Юноша не отстранился, наоборот, теснее прижался к груди, послушно позволяя распутывать длинные кудри.
— Демиан, — Фрэн провел пальцем по смуглой коже.
— Бандиты! — Вырываясь из его объятий, крикнул Демиан.
— Держись! — Фрэн до отказа натягивая узду. Черный конь взвился на дыбы и стрелой полетел вперед, под градом разящих стрел.
Фрэн действовал профессионально и организованно: черный жеребец ловко преодолевал препятствия, перескакивая рытвины и упавшие деревья. Мощной спиной наблюдатель прикрывал парнишку от стрел.
— Прыгай, — Фрэн вытолкнул из седла оборотня, и сам скатился в ольховник.
Они лежали на дне неглубокой впадины. Юный оборотень прислушался:
— Уезжают. И коня не поймали, — он удовлетворенно вздохнул и перевел взгляд на притихшего наблюдателя. Ему показалось, или бледное лицо было бледнее обычного?
— Фрэн, ты ранен? — наконец дошло до парнишки.
— Прости, малыш, — наблюдатель силился улыбнуться.
— В спину? Дай, я посмотрю, — прошептал юноша, сдирая с наблюдателя мокрую от крови верхнюю одежду. Ладонь коснулась обнаженной кожи.
— Я не вижу стрелы, — юноша провел ладонью над глубокой раной, тщетно призывая колдовство, беспомощно глядя на истекающего кровью наблюдателя.
— Не надо, малыш, — Фрэн устало отстранил его. — Ты не сможешь помочь.
— Но почему? Я могу наложить повязку…
— Стрелок попал в сердце, — серые глаза потускнели, но наблюдатель продолжал упрямо цепляться за жизнь.
— Там нет стрелы, — юный оборотень еще раз оглядел рану.
— Это не стрела… Стреляли из арбалета… скорее всего, обрубленным гвоздем. Оставь, не трогай, — наблюдатель поднял руку, провел по чувственным губам.

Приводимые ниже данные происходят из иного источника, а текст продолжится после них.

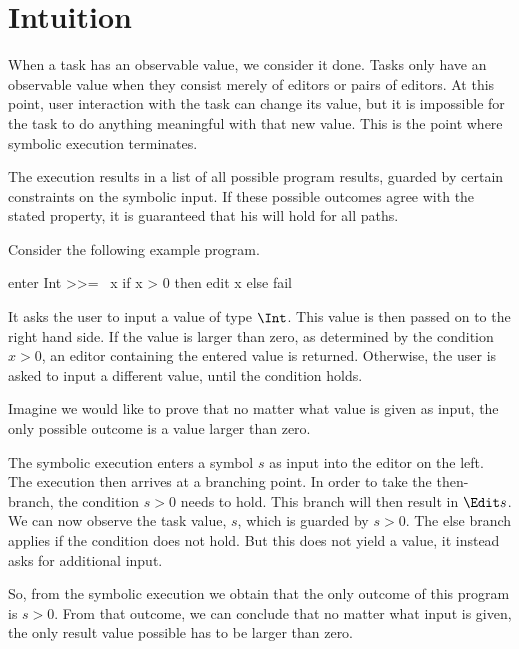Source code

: 


\section{Intuition}
\label{sec:intuition}

When a task has an observable value, we consider it done.
Tasks only have an observable value when they consist merely of editors or pairs of editors.
At this point, user interaction with the task can change its value, but it is impossible for the task to do anything meaningful with that new value.
This is the point where symbolic execution terminates.

The execution results in a list of all possible program results,
guarded by certain constraints on the symbolic input.
If these possible outcomes agree with the stated property,
it is guaranteed that his will hold for all paths.

\begin{example}
Consider the following example program.

\begin{TASK}
  enter Int >>= \ x if x > 0 then edit x else fail
\end{TASK}

It asks the user to input a value of type $\Int$.
This value is then passed on to the right hand side.
If the value is larger than zero, as determined by the condition $x>0$,
an editor containing the entered value is returned.
Otherwise, the user is asked to input a different value, until the condition holds.

Imagine we would like to prove that no matter what value is given as input,
the only possible outcome is a value larger than zero.

The symbolic execution enters a symbol $s$ as input into the editor on the left.
The execution then arrives at a branching point.
In order to take the then-branch, the condition $s > 0$ needs to hold.
This branch will then result in $\Edit s$.
We can now observe the task value, $s$, which is guarded by $s > 0$.
The else branch applies if the condition does not hold.
But this does not yield a value, it instead asks for additional input.

So, from the symbolic execution we obtain that the only outcome of this program is $s > 0$.
From that outcome, we can conclude that no matter what input is given, the only result value possible has to be larger than zero.
\label{example:abs}
\end{example}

Юноша молчал, подчиняясь прикосновениям и удовольствию, которые они несли. Фрэн сместил руку чуть ниже, лаская шею, играя с волосами.
— Демиан, скажи, ты смог бы полюбить меня? — неожиданно спросил наблюдатель.
— Фрэн…
— Я бы очень хотел, чтобы ты полюбил меня, — признался наблюдатель, привлекая юного оборотня к себе. Внезапно он замер.
— Фрэн!? — позвал юноша, с тоской вглядываясь в угасающие глаза.
Фрэн умер у меня на руках. Трясясь от бессильной ярости, не в силах плакать, я смотрела в закатившиеся глаза. Пускай я не любила Фрэна, но своей страстью он тронул мою душу, а самопожертвование восхитило. От ненависти к уважению и взаимной привязанности оказался только один шаг. Что теперь, Аня, кому еще ты сломаешь жизнь?